You may have read a certain ABC news report that a man made his final mortgage payment with pennies he had collected over the years.
If not, the story goes like this. During the past 35 years, Milford, Massachusetts resident Thomas Daigle began saving pennies to pay off the mortgage on his first home.
The first one was supposedly found on the ground of the parking lot as he left the bank where he obtained his mortgage.
He told his wife at the time that he’d use pennies to make his final mortgage payment, and because “his word” meant everything, he stuck to it.
As time went on, any penny he encountered would be collected and put with the rest, eventually rolled and packed into boxes in his basement.
He kept a tally of the total number of pennies so he’d know when he met his goal.
And in April, on his 35th wedding anniversary, he took the pennies down to Milford Federal Savings and Loan Association and made his final payment, just as he said he would.
It is estimated that the 62,000 pennies weighed roughly 427 pounds, depending on the material they were made with.
Cool Yes, Practical No
While this story is heartwarming and certainly admirable in a very unconventional type of way, it’s clearly nowhere close to practical.
Sure, he was able to save $620 worth of pennies and make a “free” mortgage payment, but let’s analyze the amount of work he put into it.
The man picked up pennies and sifted through his coins for pennies and rolled them for decades – that is certainly a lot of work for $620, especially when inflation adjusted.
He probably also obsessed over pennies for years and drove his wife nuts.
The poor employees at the savings and loan also had to count the 400 pounds of pennies once he brought them in, probably only agreeing to it because of the nature of the story and the fact that it’s their 125th anniversary this year.
A Better Alternative
What Daigle could have done instead was make biweekly payments, or simply make an extra payment each year.
Or pay a little extra each time he made a monthly mortgage payment.
Even if he only added $10 or $20 to his mortgage payment each month, he would have saved a whole lot more than one single payment.
He probably could have refinanced his mortgage as well as mortgage rates dropped over the years and shortened his term.
And he would have paid his mortgage off early while saving thousands of dollars, not just $620.
Oh, and he wouldn’t have had to touch a single penny or waste hours rolling them.
Of course, he may have enjoyed the whole process, and clearly was happy to have met his goal.
The takeaway here is that simple things like paying a little bit extra or refinancing when rates drop substantially can lead to huge savings on your mortgage over the long term.

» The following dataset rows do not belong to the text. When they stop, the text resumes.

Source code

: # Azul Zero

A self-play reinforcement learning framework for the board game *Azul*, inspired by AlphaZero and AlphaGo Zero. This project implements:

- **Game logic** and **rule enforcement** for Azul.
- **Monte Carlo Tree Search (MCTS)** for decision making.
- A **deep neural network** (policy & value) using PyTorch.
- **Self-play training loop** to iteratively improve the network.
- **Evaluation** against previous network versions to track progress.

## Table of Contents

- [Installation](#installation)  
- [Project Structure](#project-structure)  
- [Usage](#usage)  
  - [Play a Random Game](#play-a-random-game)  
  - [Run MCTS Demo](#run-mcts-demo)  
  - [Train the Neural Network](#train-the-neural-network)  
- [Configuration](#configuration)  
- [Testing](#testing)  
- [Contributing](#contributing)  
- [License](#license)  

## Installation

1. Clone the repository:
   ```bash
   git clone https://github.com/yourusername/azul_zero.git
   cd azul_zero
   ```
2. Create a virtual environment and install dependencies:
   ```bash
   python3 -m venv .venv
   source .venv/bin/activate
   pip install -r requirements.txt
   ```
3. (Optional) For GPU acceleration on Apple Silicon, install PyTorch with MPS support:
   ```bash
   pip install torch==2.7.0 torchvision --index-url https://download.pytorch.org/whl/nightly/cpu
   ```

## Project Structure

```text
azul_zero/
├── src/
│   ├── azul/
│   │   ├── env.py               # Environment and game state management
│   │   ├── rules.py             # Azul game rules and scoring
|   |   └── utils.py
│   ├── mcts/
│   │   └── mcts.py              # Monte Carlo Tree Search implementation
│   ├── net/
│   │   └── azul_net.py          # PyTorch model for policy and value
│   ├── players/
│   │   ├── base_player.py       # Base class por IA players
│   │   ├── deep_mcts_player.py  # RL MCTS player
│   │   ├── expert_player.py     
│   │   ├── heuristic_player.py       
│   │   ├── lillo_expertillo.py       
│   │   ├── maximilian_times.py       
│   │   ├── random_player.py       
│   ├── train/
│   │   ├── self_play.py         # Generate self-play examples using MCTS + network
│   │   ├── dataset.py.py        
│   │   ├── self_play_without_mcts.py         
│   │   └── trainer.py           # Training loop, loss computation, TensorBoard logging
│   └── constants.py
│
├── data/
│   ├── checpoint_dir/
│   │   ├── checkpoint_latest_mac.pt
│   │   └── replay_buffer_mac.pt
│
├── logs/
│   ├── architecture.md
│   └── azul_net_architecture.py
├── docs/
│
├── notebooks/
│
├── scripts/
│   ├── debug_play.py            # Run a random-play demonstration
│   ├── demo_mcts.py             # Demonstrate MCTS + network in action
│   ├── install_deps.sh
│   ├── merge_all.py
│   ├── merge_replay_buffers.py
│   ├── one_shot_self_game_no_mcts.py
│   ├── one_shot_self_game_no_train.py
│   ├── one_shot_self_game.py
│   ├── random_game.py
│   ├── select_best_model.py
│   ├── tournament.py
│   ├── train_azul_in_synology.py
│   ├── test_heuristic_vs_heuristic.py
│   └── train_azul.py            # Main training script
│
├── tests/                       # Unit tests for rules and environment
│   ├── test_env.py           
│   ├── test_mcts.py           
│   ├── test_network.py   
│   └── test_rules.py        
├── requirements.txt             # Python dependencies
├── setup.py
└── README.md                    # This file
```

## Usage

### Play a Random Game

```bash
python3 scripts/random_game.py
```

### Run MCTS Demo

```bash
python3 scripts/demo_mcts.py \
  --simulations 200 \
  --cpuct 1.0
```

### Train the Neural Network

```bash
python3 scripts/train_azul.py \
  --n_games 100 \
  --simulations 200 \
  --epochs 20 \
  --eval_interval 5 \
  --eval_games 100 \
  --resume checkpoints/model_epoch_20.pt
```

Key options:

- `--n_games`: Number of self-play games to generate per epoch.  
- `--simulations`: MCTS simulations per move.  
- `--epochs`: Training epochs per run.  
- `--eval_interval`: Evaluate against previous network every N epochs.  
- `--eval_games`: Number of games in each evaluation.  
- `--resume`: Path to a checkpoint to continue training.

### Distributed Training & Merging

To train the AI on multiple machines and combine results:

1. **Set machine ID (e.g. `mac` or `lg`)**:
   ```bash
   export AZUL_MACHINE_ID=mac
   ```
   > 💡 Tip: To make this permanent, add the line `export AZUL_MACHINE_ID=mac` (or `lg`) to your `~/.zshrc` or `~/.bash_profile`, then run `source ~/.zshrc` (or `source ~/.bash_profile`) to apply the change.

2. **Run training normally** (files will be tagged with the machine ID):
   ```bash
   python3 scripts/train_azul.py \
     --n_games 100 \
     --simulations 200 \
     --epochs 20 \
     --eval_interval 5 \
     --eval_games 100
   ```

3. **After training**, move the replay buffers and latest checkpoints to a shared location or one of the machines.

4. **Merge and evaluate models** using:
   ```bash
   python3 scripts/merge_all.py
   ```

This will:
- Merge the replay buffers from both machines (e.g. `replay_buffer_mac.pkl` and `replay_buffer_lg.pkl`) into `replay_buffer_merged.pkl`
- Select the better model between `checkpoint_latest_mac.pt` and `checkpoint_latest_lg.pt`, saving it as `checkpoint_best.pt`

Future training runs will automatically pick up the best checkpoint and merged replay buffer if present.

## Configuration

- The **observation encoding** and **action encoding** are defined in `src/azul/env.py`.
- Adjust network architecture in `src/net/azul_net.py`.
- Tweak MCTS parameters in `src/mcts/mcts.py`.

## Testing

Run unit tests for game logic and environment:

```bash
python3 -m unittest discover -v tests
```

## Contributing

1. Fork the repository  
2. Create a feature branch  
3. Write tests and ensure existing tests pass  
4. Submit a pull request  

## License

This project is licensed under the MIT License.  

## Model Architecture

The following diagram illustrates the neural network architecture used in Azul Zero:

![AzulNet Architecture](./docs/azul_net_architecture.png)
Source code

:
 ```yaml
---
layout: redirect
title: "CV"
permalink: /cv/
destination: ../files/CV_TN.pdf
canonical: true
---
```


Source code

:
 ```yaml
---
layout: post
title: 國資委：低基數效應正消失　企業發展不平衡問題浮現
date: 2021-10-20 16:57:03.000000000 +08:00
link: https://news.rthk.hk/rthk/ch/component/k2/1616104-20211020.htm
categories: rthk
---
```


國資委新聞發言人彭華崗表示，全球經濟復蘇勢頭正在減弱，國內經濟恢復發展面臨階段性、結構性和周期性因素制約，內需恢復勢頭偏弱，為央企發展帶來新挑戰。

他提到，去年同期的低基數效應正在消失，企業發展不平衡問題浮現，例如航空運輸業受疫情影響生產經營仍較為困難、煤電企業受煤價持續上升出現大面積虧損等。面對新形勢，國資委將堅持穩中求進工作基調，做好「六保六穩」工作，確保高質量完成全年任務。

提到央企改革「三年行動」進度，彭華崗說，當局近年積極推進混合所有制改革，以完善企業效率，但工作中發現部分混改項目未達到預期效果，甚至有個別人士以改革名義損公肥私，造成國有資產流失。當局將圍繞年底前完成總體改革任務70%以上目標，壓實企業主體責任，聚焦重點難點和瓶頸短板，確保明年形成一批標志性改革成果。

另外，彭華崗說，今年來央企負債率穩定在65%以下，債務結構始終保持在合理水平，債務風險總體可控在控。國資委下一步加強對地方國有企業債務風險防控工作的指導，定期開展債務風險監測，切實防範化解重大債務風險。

So take a proactive approach to your mortgage – it’s a huge financial decision and one that needs lots of care and attention over the years, not just at the outset.
For the record, Daigle said he’s no longer saving pennies, and seems to want nothing to do with them at this point.
He’s now focused on collecting grandchildren, who will likely pass down this story for generations. Hopefully none will repeat it.